%%
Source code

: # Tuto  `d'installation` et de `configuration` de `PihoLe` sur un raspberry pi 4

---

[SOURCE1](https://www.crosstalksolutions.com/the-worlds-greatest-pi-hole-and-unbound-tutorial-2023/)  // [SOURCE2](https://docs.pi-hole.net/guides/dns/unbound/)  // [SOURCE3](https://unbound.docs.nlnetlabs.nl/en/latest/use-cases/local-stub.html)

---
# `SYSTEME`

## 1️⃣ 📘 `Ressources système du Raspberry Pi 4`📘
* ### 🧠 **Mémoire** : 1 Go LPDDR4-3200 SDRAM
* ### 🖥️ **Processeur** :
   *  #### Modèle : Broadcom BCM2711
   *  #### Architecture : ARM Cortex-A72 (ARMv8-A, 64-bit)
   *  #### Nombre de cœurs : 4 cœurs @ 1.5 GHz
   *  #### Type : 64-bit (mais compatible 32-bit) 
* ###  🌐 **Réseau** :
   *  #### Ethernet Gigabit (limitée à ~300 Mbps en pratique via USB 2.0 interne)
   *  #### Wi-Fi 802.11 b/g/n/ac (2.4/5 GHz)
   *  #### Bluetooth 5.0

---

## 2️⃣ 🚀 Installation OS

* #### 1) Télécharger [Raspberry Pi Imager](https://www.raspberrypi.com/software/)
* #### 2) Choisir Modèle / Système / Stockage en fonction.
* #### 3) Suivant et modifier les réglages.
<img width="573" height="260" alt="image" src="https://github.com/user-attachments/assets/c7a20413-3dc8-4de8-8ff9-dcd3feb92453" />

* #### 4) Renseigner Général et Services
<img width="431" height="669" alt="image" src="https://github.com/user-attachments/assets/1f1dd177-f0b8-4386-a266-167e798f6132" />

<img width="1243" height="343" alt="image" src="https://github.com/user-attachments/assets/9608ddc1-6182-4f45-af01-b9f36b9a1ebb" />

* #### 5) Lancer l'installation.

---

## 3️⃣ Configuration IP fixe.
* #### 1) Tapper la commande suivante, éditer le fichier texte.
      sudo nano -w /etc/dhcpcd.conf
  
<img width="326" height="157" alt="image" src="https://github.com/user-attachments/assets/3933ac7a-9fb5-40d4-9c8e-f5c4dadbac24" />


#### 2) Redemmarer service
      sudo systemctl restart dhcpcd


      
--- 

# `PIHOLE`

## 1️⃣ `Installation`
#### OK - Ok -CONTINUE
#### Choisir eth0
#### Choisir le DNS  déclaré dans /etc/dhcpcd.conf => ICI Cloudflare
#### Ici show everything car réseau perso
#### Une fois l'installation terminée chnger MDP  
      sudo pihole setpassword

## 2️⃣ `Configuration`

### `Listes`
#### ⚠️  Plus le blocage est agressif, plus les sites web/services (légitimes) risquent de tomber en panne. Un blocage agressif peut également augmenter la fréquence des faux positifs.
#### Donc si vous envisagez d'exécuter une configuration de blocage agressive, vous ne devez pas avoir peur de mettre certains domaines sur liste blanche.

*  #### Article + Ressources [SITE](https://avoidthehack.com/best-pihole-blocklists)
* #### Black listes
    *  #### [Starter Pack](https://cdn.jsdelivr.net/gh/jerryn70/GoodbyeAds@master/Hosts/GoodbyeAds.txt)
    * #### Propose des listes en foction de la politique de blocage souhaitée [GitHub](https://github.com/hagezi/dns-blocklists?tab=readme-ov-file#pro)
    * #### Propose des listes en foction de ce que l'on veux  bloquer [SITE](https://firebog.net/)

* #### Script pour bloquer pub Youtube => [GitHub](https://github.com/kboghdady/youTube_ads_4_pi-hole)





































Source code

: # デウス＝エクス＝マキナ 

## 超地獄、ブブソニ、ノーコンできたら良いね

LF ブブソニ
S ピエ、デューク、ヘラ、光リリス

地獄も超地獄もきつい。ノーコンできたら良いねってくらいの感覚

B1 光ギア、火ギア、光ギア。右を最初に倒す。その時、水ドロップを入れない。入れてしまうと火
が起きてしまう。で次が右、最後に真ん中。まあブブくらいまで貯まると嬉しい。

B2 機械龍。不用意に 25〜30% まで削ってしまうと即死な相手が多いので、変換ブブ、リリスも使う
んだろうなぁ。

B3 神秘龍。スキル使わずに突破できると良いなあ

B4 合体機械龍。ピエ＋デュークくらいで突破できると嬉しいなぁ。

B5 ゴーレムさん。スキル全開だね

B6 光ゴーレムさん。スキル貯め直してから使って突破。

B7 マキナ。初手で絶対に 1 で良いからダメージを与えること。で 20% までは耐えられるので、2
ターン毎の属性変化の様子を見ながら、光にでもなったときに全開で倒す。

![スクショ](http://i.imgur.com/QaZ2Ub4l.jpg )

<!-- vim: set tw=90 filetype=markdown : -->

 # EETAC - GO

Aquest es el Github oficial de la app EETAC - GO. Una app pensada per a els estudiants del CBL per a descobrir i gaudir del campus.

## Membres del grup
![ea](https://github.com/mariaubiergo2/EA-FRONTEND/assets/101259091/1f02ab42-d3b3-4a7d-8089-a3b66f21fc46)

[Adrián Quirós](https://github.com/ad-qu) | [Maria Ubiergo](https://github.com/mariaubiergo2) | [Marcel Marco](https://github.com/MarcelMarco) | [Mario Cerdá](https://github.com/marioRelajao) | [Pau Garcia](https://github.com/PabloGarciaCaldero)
%%
Task prompt:
Word for word, please return the lines from the one containing "S ピエ、デューク、ヘラ、光リリス" through the end of the listing, both ends included, and nothing else.

Answer for this exercise:
S ピエ、デューク、ヘラ、光リリス

地獄も超地獄もきつい。ノーコンできたら良いねってくらいの感覚

B1 光ギア、火ギア、光ギア。右を最初に倒す。その時、水ドロップを入れない。入れてしまうと火
が起きてしまう。で次が右、最後に真ん中。まあブブくらいまで貯まると嬉しい。

B2 機械龍。不用意に 25〜30% まで削ってしまうと即死な相手が多いので、変換ブブ、リリスも使う
んだろうなぁ。

B3 神秘龍。スキル使わずに突破できると良いなあ

B4 合体機械龍。ピエ＋デュークくらいで突破できると嬉しいなぁ。

B5 ゴーレムさん。スキル全開だね

B6 光ゴーレムさん。スキル貯め直してから使って突破。

B7 マキナ。初手で絶対に 1 で良いからダメージを与えること。で 20% までは耐えられるので、2
ターン毎の属性変化の様子を見ながら、光にでもなったときに全開で倒す。

![スクショ](http://i.imgur.com/QaZ2Ub4l.jpg )

<!-- vim: set tw=90 filetype=markdown : -->

 # EETAC - GO

Aquest es el Github oficial de la app EETAC - GO. Una app pensada per a els estudiants del CBL per a descobrir i gaudir del campus.

## Membres del grup
![ea](https://github.com/mariaubiergo2/EA-FRONTEND/assets/101259091/1f02ab42-d3b3-4a7d-8089-a3b66f21fc46)

[Adrián Quirós](https://github.com/ad-qu) | [Maria Ubiergo](https://github.com/mariaubiergo2) | [Marcel Marco](https://github.com/MarcelMarco) | [Mario Cerdá](https://github.com/marioRelajao) | [Pau Garcia](https://github.com/PabloGarciaCaldero)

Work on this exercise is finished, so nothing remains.